Nee, dat hadden ze niet: te druk, te veel werk, te weinig tijd en trouwens: er wordt toch niet naar hen geluisterd.
‘We hebben echt geen zin in deze training’ zegt een teamleider, waarop een ander snel toevoegt ‘het is niks persoonlijks hoor, we hebben niets tegen jou.’
Ammehoela: we hebben niets tegen jou, denk ik. Ik ben die sukkel die jullie een training komt geven, waar jullie geen trek in hebben.
Ik ben in jullie ogen degene die het management helpt de verandering door jullie strot te duwen.
Ik merk dat mijn houding van beleefd naar afstandelijk gaat.
Mezelf kennende ben ik dan binnen notime de ijskoningin: afstandelijk en hooghartig.
Onkwetsbaar, niet in verbinding met dit team.
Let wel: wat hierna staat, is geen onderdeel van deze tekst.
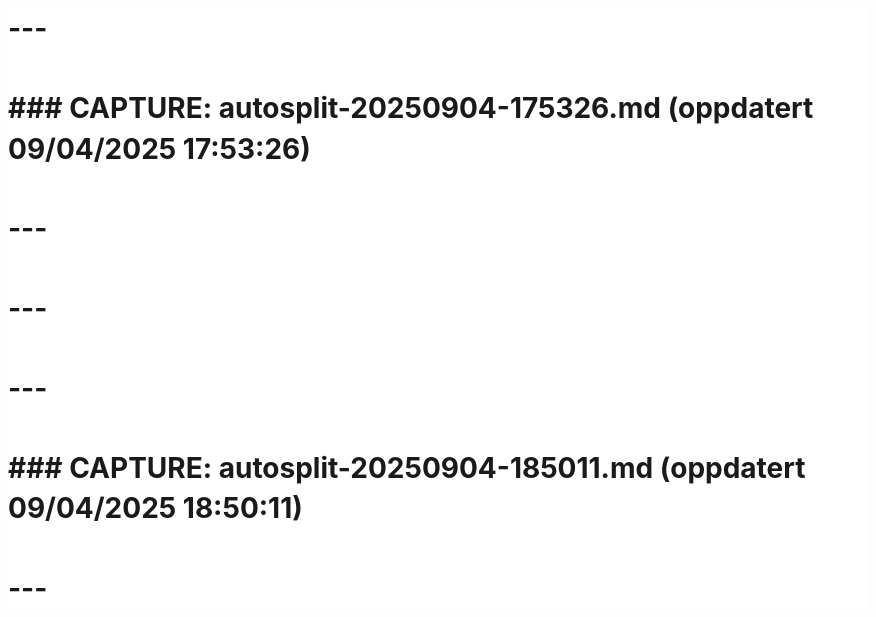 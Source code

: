 #

#

# ---

#

#

#

#

#

# \### CAPTURE: autosplit-20250904-175326.md (oppdatert 09/04/2025 17:53:26)

# ---

#

#

# ---

#

#

#

# ---

#

#

#

#

#

# \### CAPTURE: autosplit-20250904-185011.md (oppdatert 09/04/2025 18:50:11)

# ---

#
Dat wil ik niet.
Een van mijn goede voornemens voor 2020 is: meer warmte, minder ijskoningin…
‘Oké, als jullie geen zin hebben, dan stoppen we nu’ zeg ik.
‘Ik bel zo jullie leidinggevende dat ik de training stop, omdat jullie het zinloos vinden.
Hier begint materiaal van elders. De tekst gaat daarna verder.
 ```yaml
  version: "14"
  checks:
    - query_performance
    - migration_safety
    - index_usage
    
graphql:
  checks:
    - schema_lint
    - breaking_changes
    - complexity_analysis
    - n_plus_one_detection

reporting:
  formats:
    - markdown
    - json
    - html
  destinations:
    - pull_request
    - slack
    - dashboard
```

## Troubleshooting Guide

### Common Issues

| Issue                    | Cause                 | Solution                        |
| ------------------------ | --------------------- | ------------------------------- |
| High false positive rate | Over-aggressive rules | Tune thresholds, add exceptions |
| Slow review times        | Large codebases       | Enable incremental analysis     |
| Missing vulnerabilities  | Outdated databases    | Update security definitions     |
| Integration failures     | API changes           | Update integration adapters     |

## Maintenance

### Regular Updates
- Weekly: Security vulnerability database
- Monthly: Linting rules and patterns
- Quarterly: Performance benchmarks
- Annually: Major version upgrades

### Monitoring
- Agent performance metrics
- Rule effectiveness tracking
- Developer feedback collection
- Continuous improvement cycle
Eerlijk gezegd ben ik niet goed in trekken aan een dood paard.
Als jullie geen zin hebben, wordt mijn zin ook minder.’
Al pratend, merk ik dat mijn weerstand tegen dit team zakt.
Er is meer ruimte: voor mezelf en ook voor dit team: je zal maar een training door je strot geduwd krijgen.
Ik ben al aan het bedenken wat ik tegen mijn opdrachtgever ga zeggen.
De teamleiders kijken mij perplex aan. ‘Is dit een truc of zo?’ vraagt er eentje.
Nee dus. ‘Nou ja, we kunnen er altijd wat van leren, van zo’n training’ zegt een ander.
Waarop ik zeg: ‘is dit een truc of zo?’ Hard gelach all over the place.
En ik voel en krijg de ruimte om te vragen: waar nemen jullie afscheid van als de organisatie verandert?